Exercise
Copy all of the data below exactly as it is given.

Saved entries

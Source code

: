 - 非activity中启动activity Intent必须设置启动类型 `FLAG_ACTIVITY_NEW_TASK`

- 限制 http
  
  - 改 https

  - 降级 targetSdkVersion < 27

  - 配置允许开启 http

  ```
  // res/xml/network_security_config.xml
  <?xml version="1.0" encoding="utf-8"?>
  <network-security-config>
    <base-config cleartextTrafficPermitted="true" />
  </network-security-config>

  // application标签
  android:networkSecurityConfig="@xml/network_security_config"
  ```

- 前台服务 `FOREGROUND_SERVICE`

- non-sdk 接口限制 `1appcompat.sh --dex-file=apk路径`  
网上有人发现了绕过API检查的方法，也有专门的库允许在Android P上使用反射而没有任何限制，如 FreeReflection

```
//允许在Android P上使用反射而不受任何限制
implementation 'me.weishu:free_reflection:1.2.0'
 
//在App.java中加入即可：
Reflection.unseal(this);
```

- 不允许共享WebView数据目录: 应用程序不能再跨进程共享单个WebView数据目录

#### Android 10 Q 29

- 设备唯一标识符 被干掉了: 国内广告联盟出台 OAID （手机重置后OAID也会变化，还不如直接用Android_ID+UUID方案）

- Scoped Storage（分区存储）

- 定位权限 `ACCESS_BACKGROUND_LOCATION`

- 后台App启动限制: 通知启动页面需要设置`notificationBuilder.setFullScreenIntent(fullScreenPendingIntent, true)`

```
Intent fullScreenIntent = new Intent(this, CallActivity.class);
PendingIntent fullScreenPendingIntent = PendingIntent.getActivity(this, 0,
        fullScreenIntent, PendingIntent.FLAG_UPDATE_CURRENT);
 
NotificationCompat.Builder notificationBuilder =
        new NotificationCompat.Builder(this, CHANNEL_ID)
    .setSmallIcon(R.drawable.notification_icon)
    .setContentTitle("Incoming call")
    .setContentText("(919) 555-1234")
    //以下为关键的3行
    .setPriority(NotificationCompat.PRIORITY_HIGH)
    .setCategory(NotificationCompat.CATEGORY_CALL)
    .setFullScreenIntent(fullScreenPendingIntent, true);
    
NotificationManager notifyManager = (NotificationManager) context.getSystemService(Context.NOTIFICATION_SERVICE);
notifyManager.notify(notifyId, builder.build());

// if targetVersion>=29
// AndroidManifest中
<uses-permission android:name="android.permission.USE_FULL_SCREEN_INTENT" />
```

Task answer
Source code

: - 非activity中启动activity Intent必须设置启动类型 `FLAG_ACTIVITY_NEW_TASK`

- 限制 http
  
  - 改 https

  - 降级 targetSdkVersion < 27

  - 配置允许开启 http

  ```
  // res/xml/network_security_config.xml
  <?xml version="1.0" encoding="utf-8"?>
  <network-security-config>
    <base-config cleartextTrafficPermitted="true" />
  </network-security-config>

  // application标签
  android:networkSecurityConfig="@xml/network_security_config"
  ```

- 前台服务 `FOREGROUND_SERVICE`

- non-sdk 接口限制 `1appcompat.sh --dex-file=apk路径`  
网上有人发现了绕过API检查的方法，也有专门的库允许在Android P上使用反射而没有任何限制，如 FreeReflection

```
//允许在Android P上使用反射而不受任何限制
implementation 'me.weishu:free_reflection:1.2.0'
 
//在App.java中加入即可：
Reflection.unseal(this);
```

- 不允许共享WebView数据目录: 应用程序不能再跨进程共享单个WebView数据目录

#### Android 10 Q 29

- 设备唯一标识符 被干掉了: 国内广告联盟出台 OAID （手机重置后OAID也会变化，还不如直接用Android_ID+UUID方案）

- Scoped Storage（分区存储）

- 定位权限 `ACCESS_BACKGROUND_LOCATION`

- 后台App启动限制: 通知启动页面需要设置`notificationBuilder.setFullScreenIntent(fullScreenPendingIntent, true)`

```
Intent fullScreenIntent = new Intent(this, CallActivity.class);
PendingIntent fullScreenPendingIntent = PendingIntent.getActivity(this, 0,
        fullScreenIntent, PendingIntent.FLAG_UPDATE_CURRENT);
 
NotificationCompat.Builder notificationBuilder =
        new NotificationCompat.Builder(this, CHANNEL_ID)
    .setSmallIcon(R.drawable.notification_icon)
    .setContentTitle("Incoming call")
    .setContentText("(919) 555-1234")
    //以下为关键的3行
    .setPriority(NotificationCompat.PRIORITY_HIGH)
    .setCategory(NotificationCompat.CATEGORY_CALL)
    .setFullScreenIntent(fullScreenPendingIntent, true);
    
NotificationManager notifyManager = (NotificationManager) context.getSystemService(Context.NOTIFICATION_SERVICE);
notifyManager.notify(notifyId, builder.build());

// if targetVersion>=29
// AndroidManifest中
<uses-permission android:name="android.permission.USE_FULL_SCREEN_INTENT" />
```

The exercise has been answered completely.